Filipe Vilicic, O Estado de S.Paulo

04 de junho de 2010 | 00h00

Sim, há gente ali. Quem recebe a reportagem é Ciriu Sudare, o Piauí. "O que estão fazendo aqui?" O repórter responde: "Soubemos que aqui é uma invasão, que há reclamações e viemos checar a história". Piauí, então, faz um convite: "Deixa eu mostrar como todos são "de bem"."

O lugar tem cheiro de urina e lixo. Os corredores têm pequenos dormitórios. A pista de dança da extinta balada hoje é usada pelas crianças para jogar futebol.

Piauí diz que o lugar está "melhor" do que antes. "Gosto muito desse lugar e não sairia nem se me dessem um auxílio-aluguel", afirma, sorridente. "Estamos em uma área nobre e chique."
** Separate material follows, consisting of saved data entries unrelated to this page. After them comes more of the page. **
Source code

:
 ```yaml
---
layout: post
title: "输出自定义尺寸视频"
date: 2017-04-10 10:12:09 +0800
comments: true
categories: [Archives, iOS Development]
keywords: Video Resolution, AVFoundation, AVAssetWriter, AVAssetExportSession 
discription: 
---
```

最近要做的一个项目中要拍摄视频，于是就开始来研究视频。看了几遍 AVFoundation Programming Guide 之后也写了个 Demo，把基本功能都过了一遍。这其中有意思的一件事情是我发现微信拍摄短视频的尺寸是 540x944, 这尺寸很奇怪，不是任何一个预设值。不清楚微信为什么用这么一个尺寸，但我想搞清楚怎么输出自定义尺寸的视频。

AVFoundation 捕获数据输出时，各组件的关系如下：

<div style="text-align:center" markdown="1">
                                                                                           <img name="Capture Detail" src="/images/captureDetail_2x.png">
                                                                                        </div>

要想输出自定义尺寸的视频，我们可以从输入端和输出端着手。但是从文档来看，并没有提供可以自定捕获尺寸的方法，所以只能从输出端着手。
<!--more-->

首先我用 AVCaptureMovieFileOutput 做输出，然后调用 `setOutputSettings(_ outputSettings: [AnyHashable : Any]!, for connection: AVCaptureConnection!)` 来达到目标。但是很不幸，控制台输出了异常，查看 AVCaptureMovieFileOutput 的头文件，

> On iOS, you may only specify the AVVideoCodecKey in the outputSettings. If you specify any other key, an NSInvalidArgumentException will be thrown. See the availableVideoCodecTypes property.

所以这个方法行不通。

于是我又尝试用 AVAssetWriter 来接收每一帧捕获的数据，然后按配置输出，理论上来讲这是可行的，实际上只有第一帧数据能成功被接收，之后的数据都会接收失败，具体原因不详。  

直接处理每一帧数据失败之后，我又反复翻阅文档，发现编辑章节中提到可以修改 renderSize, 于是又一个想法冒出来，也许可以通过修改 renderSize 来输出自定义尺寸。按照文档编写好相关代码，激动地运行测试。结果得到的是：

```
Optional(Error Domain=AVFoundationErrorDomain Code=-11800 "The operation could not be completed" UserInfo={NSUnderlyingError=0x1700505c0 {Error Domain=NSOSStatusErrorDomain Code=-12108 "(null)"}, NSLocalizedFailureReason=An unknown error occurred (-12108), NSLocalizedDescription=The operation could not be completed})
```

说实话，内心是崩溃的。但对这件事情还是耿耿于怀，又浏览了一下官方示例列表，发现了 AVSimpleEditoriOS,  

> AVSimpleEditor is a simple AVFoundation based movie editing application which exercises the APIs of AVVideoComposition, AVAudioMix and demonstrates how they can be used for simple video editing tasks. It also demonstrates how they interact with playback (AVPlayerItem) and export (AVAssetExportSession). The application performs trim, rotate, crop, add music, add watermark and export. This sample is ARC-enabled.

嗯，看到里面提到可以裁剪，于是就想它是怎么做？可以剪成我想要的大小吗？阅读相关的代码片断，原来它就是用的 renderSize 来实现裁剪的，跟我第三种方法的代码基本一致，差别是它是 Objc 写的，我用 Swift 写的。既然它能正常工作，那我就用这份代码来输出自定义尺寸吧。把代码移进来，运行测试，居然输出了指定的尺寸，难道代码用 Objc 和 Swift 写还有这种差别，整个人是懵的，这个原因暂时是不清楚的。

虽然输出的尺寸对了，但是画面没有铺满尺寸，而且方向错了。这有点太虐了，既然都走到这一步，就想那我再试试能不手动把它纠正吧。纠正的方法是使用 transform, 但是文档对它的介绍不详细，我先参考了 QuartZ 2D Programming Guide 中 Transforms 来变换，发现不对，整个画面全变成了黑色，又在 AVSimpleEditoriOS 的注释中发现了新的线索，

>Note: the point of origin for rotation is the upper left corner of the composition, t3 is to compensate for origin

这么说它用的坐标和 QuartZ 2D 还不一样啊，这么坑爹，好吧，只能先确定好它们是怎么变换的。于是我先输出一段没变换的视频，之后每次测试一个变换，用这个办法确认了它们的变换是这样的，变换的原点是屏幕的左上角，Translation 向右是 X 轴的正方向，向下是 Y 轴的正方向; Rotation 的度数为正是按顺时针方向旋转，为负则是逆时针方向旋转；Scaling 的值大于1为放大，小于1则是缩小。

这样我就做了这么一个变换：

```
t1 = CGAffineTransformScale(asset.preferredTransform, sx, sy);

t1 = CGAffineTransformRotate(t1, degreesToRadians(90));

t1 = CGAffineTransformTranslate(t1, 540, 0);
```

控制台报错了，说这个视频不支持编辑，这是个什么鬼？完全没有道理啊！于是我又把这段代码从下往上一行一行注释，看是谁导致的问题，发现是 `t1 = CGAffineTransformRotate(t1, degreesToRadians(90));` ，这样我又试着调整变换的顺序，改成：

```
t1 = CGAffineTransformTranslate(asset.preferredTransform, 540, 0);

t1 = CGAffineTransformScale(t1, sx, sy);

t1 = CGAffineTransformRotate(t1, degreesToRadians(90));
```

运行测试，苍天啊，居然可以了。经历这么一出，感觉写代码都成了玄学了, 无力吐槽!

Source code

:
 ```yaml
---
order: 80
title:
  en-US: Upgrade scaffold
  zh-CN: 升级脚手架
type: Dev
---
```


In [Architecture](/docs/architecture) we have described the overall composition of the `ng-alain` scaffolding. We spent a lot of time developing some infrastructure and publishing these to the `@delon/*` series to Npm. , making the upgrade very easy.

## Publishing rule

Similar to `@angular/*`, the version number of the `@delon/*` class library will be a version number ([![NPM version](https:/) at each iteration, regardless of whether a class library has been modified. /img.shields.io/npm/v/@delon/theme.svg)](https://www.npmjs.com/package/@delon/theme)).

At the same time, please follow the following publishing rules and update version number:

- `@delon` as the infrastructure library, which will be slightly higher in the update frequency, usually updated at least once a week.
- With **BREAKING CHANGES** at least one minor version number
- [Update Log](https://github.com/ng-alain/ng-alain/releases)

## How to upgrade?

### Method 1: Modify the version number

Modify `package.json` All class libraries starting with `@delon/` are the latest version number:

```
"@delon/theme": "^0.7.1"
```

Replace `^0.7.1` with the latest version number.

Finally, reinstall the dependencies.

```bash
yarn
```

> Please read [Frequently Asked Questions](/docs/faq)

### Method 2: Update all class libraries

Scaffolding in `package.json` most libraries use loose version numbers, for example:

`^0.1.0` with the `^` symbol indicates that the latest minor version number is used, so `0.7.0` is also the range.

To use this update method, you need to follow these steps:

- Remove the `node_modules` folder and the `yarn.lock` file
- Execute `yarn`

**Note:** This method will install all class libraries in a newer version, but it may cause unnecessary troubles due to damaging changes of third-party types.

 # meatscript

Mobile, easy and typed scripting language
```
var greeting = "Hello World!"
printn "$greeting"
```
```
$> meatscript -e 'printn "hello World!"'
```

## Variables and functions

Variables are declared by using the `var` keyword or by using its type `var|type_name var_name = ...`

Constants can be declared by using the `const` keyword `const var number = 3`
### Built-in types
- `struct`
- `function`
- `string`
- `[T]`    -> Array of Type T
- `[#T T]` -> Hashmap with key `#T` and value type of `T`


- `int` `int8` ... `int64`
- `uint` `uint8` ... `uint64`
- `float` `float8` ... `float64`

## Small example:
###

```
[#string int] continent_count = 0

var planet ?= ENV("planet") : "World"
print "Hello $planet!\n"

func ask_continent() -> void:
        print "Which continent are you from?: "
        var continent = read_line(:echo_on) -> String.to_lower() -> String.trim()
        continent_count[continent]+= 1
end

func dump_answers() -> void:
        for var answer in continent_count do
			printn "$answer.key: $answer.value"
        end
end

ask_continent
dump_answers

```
Nem todos, porém, pensam assim. A faxineira Orlandina Arruda Rezende, que mora sozinha desde novembro do ano passado, sonha em sair. "Tenho até condições de pagar um aluguel baratinho", garante ela, que ganha um salário mínimo. "Só tive de vir para cá porque a Prefeitura parou de nos dar uma ajuda. Se não, preferia ficar na zona leste, em um apartamento."

Ex-dono do Urbano e de um salão de beleza que funcionou no local, o cabeleireiro Mauro Freire diz que o proprietário do imóvel, para quem pagava aluguel até 2002, morreu e os herdeiros não apareceram. "É triste ver a deterioração de um imóvel tão valorizado e que poderia ser usado para funções úteis à cidade."